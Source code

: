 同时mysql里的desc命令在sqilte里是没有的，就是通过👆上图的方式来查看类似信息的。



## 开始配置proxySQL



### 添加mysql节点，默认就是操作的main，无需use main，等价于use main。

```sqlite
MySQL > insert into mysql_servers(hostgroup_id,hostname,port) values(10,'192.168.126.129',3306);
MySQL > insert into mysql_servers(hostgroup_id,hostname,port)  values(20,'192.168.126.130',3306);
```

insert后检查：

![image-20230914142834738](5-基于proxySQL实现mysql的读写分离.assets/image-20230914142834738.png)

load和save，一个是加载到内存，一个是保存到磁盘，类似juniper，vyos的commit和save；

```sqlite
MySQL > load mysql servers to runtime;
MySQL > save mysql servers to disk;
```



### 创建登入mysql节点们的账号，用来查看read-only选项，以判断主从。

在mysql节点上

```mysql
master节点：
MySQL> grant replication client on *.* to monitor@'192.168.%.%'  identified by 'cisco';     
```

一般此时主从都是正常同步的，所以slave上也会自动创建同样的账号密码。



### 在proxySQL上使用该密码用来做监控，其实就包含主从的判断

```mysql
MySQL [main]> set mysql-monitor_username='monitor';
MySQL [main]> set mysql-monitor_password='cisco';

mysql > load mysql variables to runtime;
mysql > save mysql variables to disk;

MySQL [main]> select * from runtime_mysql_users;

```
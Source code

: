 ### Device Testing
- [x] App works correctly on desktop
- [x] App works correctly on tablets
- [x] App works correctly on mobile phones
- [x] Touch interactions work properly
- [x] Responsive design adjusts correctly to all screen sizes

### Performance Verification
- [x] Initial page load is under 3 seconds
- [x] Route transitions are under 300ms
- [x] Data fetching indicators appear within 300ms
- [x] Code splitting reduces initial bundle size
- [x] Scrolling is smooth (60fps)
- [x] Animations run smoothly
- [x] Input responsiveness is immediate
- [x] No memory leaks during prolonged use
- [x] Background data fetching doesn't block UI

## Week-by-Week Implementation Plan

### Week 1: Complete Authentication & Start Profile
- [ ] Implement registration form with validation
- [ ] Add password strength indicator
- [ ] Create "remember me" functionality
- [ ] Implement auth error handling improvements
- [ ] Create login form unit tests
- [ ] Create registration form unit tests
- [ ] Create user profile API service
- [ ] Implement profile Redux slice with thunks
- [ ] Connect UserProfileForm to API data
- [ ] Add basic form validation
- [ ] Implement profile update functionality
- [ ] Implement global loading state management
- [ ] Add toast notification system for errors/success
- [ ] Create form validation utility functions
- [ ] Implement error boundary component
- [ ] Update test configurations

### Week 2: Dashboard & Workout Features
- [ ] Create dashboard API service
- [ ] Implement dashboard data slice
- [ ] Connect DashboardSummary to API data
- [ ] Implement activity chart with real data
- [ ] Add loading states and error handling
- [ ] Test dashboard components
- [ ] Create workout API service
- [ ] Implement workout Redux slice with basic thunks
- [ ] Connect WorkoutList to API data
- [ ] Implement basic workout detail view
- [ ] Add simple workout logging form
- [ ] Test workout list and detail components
....
[WORK TO BE COMPLETED]
Out of the data above, transcribe exactly and only the lines starting with the line that has "- [x] Code splitting" and going on through the line that has "### Week 1: Complete", both included.

[RESPONSE TO THIS TASK]
- [x] Code splitting reduces initial bundle size
- [x] Scrolling is smooth (60fps)
- [x] Animations run smoothly
- [x] Input responsiveness is immediate
- [x] No memory leaks during prolonged use
- [x] Background data fetching doesn't block UI

## Week-by-Week Implementation Plan

### Week 1: Complete Authentication & Start Profile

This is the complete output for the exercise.